The Israelite began publication in 1854. After The Occident gave up in 1861 trying to replace the weekly Asmonean (ceased in 1858)
and returned to its monthly format, until 1875, when The Jewish Week appeared, The Israelite was the only Jewish weekly in the country. Like the Forverts later, it published fiction and essays as well as news. Its only intellectual competitor, the monthly Occident, ceased in 1869. With its supplement in German, Die Deborah, The Israelite was the only bilingual Jewish publication in the United States.
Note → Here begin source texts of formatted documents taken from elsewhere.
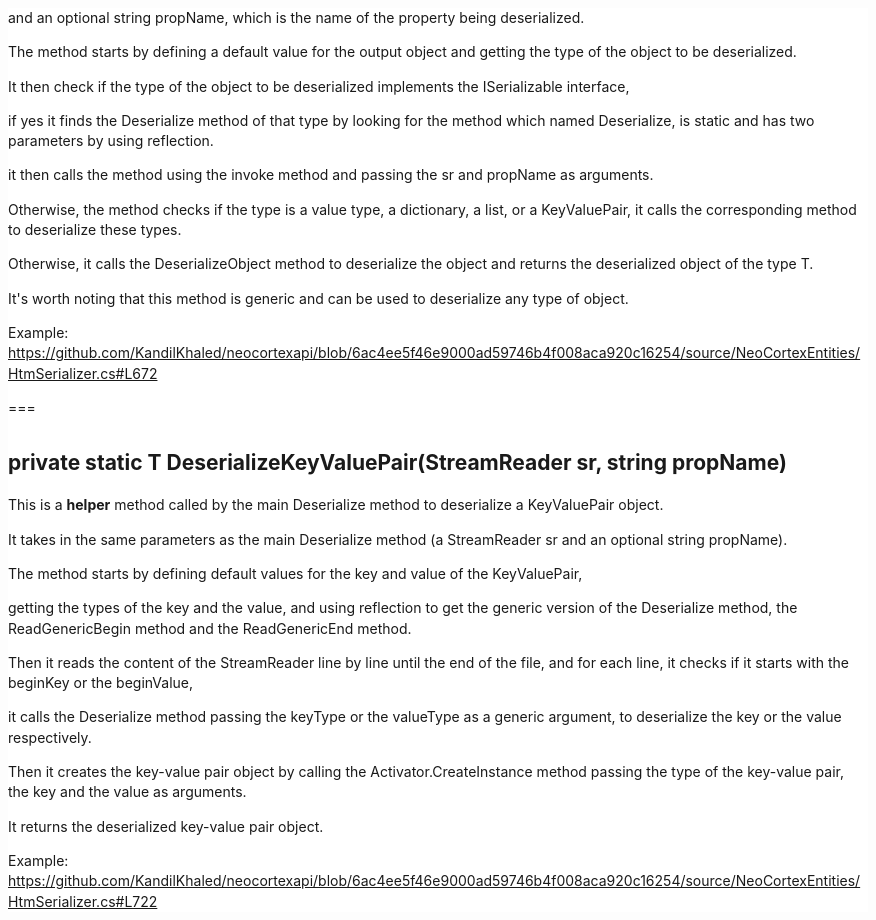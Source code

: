 and an optional string propName, which is the name of the property being deserialized.

The method starts by defining a default value for the output object and getting the type of the object to be deserialized. 

It then check if the type of the object to be deserialized implements the ISerializable interface, 

if yes it finds the Deserialize method of that type by looking for the method which named Deserialize, is static and has two parameters by using reflection. 

it then calls the method using the invoke method and passing the sr and propName as arguments.

Otherwise, the method checks if the type is a value type, a dictionary, a list, or a KeyValuePair, it calls the corresponding method to deserialize these types.

Otherwise, it calls the DeserializeObject method to deserialize the object and returns the deserialized object of the type T.

It's worth noting that this method is generic and can be used to deserialize any type of object.



Example: https://github.com/KandilKhaled/neocortexapi/blob/6ac4ee5f46e9000ad59746b4f008aca920c16254/source/NeoCortexEntities/HtmSerializer.cs#L672



 ===

 

## private static T DeserializeKeyValuePair<T>(StreamReader sr, string propName)



This is a **helper** method called by the main Deserialize method to deserialize a KeyValuePair object. 

It takes in the same parameters as the main Deserialize method (a StreamReader sr and an optional string propName).

The method starts by defining default values for the key and value of the KeyValuePair, 

getting the types of the key and the value, and using reflection to get the generic version of the Deserialize method, the ReadGenericBegin method and the ReadGenericEnd method.

Then it reads the content of the StreamReader line by line until the end of the file, and for each line, it checks if it starts with the beginKey or the beginValue, 

it calls the Deserialize method passing the keyType or the valueType as a generic argument, to deserialize the key or the value respectively.

Then it creates the key-value pair object by calling the Activator.CreateInstance method passing the type of the key-value pair, the key and the value as arguments.

It returns the deserialized key-value pair object.



Example: https://github.com/KandilKhaled/neocortexapi/blob/6ac4ee5f46e9000ad59746b4f008aca920c16254/source/NeoCortexEntities/HtmSerializer.cs#L722
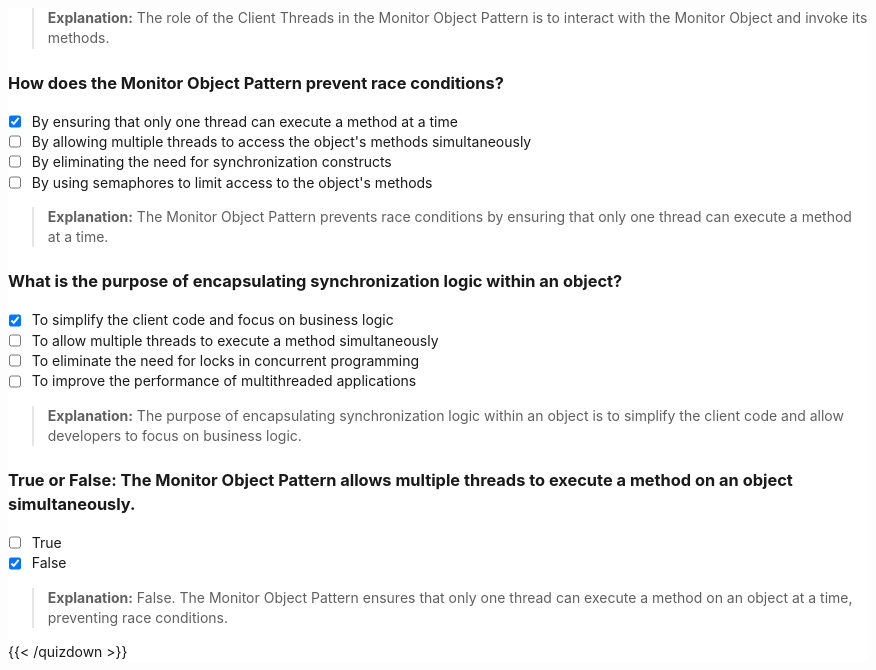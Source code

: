 > **Explanation:** The role of the Client Threads in the Monitor Object Pattern is to interact with the Monitor Object and invoke its methods.

### How does the Monitor Object Pattern prevent race conditions?

- [x] By ensuring that only one thread can execute a method at a time
- [ ] By allowing multiple threads to access the object's methods simultaneously
- [ ] By eliminating the need for synchronization constructs
- [ ] By using semaphores to limit access to the object's methods

> **Explanation:** The Monitor Object Pattern prevents race conditions by ensuring that only one thread can execute a method at a time.

### What is the purpose of encapsulating synchronization logic within an object?

- [x] To simplify the client code and focus on business logic
- [ ] To allow multiple threads to execute a method simultaneously
- [ ] To eliminate the need for locks in concurrent programming
- [ ] To improve the performance of multithreaded applications

> **Explanation:** The purpose of encapsulating synchronization logic within an object is to simplify the client code and allow developers to focus on business logic.

### True or False: The Monitor Object Pattern allows multiple threads to execute a method on an object simultaneously.

- [ ] True
- [x] False

> **Explanation:** False. The Monitor Object Pattern ensures that only one thread can execute a method on an object at a time, preventing race conditions.

{{< /quizdown >}}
The importance of Cincinnati for American Judaism at the time is somewhat obscured by subsequent developments. What happened in Cincinnati is thought of now as the birth of Reform Judaism in America, but at the time it was not so viewed. This was American Judaism, full stop. These were the only Jewish institutions. Wise was creating a Union of American Hebrew Congregations, not the Union for Reform Judaism it later became. The first project of this "union" was the creation of the Hebrew Union College. It was no secret that there were more reform-minded rabbis and other more conservative rabbis, but they were all rabbis. American Judaism was not yet split into subgroupings (Reform, Conservative, etc.), nor was there a feeling that eventually it would be. To the contrary, Rabbi Wise wanted and worked for unity.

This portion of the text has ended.